§ **EXERCISE**
Although pictures appear in the entries below, leave them out and print exactly the lines from the first line through the line containing "To install simply".

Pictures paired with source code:

↓↓↓

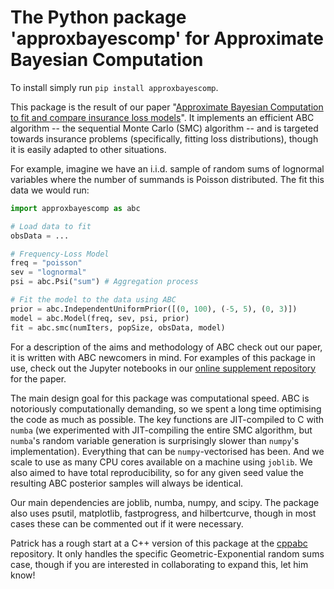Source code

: # The Python package 'approxbayescomp' for Approximate Bayesian Computation

To install simply run `pip install approxbayescomp`.

This package is the result of our paper "[Approximate Bayesian Computation to fit and compare insurance loss models](https://arxiv.org/abs/2007.03833)".
It implements an efficient ABC algorithm -- the sequential Monte Carlo (SMC) algorithm -- and is targeted towards insurance problems (specifically, fitting loss distributions), though it is easily adapted to other situations.

For example, imagine we have an i.i.d. sample of random sums of lognormal variables where the number of summands is Poisson distributed.
The fit this data we would run:

```python
import approxbayescomp as abc

# Load data to fit
obsData = ...

# Frequency-Loss Model
freq = "poisson"
sev = "lognormal"
psi = abc.Psi("sum") # Aggregation process

# Fit the model to the data using ABC
prior = abc.IndependentUniformPrior([(0, 100), (-5, 5), (0, 3)])
model = abc.Model(freq, sev, psi, prior)
fit = abc.smc(numIters, popSize, obsData, model)
```

For a description of the aims and methodology of ABC check out our paper, it is written with ABC newcomers in mind.
For examples of this package in use, check out the Jupyter notebooks in our [online supplement repository](https://github.com/LaGauffre/ABCFitLoMo) for the paper.

The main design goal for this package was computational speed.
ABC is notoriously computationally demanding, so we spent a long time optimising the code as much as possible.
The key functions are JIT-compiled to C with `numba` (we experimented with JIT-compiling the entire SMC algorithm, but `numba`'s random variable generation is surprisingly slower than `numpy`'s implementation).
Everything that can be `numpy`-vectorised has been.
And we scale to use as many CPU cores available on a machine using `joblib`.
We also aimed to have total reproducibility, so for any given seed value the resulting ABC posterior samples will always be identical. 

Our main dependencies are joblib, numba, numpy, and scipy.
The package also uses psutil, matplotlib, fastprogress, and hilbertcurve, though in most cases these can be commented out if it were necessary.

Patrick has a rough start at a C++ version of this package at the [cppabc](https://github.com/Pat-Laub/cppabc) repository.
It only handles the specific Geometric-Exponential random sums case, though if you are interested in collaborating to expand this, let him know!
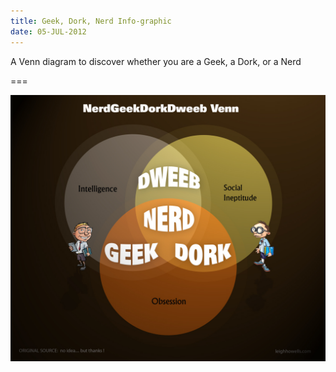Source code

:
 ```yaml
---
title: Geek, Dork, Nerd Info-graphic
date: 05-JUL-2012
---
```


A Venn diagram to discover whether you are a Geek, a Dork, or a Nerd

===

![Geek, Dork, Nerd](dorknerdgeek.jpg)

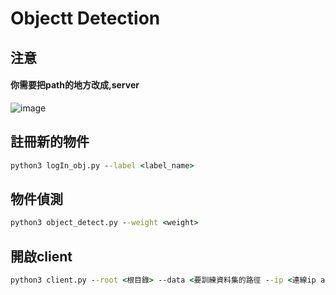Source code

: # Objectt Detection

## 注意 
#### 你需要把path的地方改成,server

![image](https://user-images.githubusercontent.com/88101776/210137823-266ce6fb-4569-4427-a7ea-46d902a9d677.png)


## 註冊新的物件

```cmd
python3 logIn_obj.py --label <label_name> 
```

## 物件偵測

```cmd
python3 object_detect.py --weight <weight> 
```
## 開啟client

```cmd
python3 client.py --root <根目錄> --data <要訓練資料集的路徑 --ip <連線ip addr>  --port <連線port>
```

↑↑↑

§ **TASK OUTPUT**
Source code

: # The Python package 'approxbayescomp' for Approximate Bayesian Computation

To install simply run `pip install approxbayescomp`.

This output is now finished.